Immaginiamo che Giovanni sia un giovane idraulico che inizia la sua attività come piccolo imprenditore artigiano. Il migliore – per me l’unico – atteggiamento intelligente con cui deve iniziare la sua impresa è chiedersi: «A chi servono nella mia città i miei servizi?», e quindi cercare dei clienti con cui cooperare in un rapporto di mutuo vantaggio. Se invece iniziasse domandandosi: «Dove si trovano i concorrenti che voglio battere?», difficilmente Giovanni diventerà un buon imprenditore, perché investirà le sue energie in passioni rivali e non generative. Perché mentre nello sport, forse, un atleta può anche crescere orientando le sue energie per battere i suoi concorrenti (ho comunque qualche dubbio), il mercato è una faccenda di relazioni e le relazioni positive sono quelle che fanno crescere tutti e in cui non perde nessuno. In questo il mercato è davvero diverso dallo sport.

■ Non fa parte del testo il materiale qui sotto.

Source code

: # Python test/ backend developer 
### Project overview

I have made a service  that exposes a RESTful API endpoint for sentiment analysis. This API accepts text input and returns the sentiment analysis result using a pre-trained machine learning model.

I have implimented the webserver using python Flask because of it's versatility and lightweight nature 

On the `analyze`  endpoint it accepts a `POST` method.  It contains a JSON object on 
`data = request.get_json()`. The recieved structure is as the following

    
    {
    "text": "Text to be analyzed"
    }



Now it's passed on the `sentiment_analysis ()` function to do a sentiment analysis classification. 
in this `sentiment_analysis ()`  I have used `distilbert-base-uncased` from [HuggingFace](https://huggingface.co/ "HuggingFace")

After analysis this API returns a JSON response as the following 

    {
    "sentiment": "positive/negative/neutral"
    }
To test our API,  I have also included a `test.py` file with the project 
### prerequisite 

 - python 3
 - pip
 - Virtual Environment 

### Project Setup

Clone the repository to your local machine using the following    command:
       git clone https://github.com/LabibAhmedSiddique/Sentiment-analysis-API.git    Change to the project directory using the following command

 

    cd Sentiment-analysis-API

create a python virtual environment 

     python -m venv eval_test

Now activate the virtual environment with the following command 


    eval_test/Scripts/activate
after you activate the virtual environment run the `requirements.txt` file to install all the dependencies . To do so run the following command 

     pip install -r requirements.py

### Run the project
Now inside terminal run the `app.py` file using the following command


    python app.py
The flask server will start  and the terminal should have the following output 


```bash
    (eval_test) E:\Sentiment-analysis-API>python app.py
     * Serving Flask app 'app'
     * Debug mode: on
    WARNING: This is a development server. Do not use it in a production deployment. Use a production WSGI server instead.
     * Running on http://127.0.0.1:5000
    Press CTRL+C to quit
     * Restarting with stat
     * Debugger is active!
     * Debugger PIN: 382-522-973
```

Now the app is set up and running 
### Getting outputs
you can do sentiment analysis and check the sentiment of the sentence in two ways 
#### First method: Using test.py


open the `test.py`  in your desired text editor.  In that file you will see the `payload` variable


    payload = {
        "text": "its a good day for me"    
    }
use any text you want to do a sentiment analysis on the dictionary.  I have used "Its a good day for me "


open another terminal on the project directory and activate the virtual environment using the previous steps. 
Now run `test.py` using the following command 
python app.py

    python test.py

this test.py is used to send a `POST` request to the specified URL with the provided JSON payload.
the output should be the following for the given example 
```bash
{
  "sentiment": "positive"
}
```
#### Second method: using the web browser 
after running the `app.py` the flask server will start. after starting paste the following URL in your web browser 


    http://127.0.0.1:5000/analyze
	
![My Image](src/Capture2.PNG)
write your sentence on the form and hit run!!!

Un secondo ambito di vicinanza tra mercato e sport è il ruolo dei concorrenti. Nello sport avere concorrenti forti è essenziale per far crescere i singoli atleti e raggiungere risultati eccellenti. Analoga situazione nel mercato, dove la presenza della concorrenza è essenziale per migliorare: i monopoli fanno male a ogni sistema economico e sociale, e alla lunga anche al monopolista. Le parole sbagliate sono invece quelle che diciamo quando pensiamo che lo sport sia solo concorrenza in un gioco a somma zero e quindi utilizziamo le espressioni «vincente» e «perdente» (pessime parole sempre e ovunque) e le applichiamo alle imprese.

Così non capiamo più che cosa siano i mercati – e lo sport –, perché perdiamo di vista la legge aurea dell’economia: il mutuo vantaggio. Quando usciamo da una pizzeria e al nostro «Grazie» il proprietario risponde: «Grazie a lei», stiamo semplicemente dicendo che l’economia nella sua vera natura è una forma di reciprocità civile. Questa caratteristica dei mercati era nota anche ai primi economisti del Settecento, che speravano che lo sviluppo dei mercati avrebbe portato alla fine delle guerre, proprio perché ogni mercante sa che la crescita degli altri è la precondizione per la sua propria crescita. Oggi purtroppo lo stiamo dimenticando e neghiamo così nei fatti la natura pacifica dell’economia utilizzando le sanzioni come armi da guerra.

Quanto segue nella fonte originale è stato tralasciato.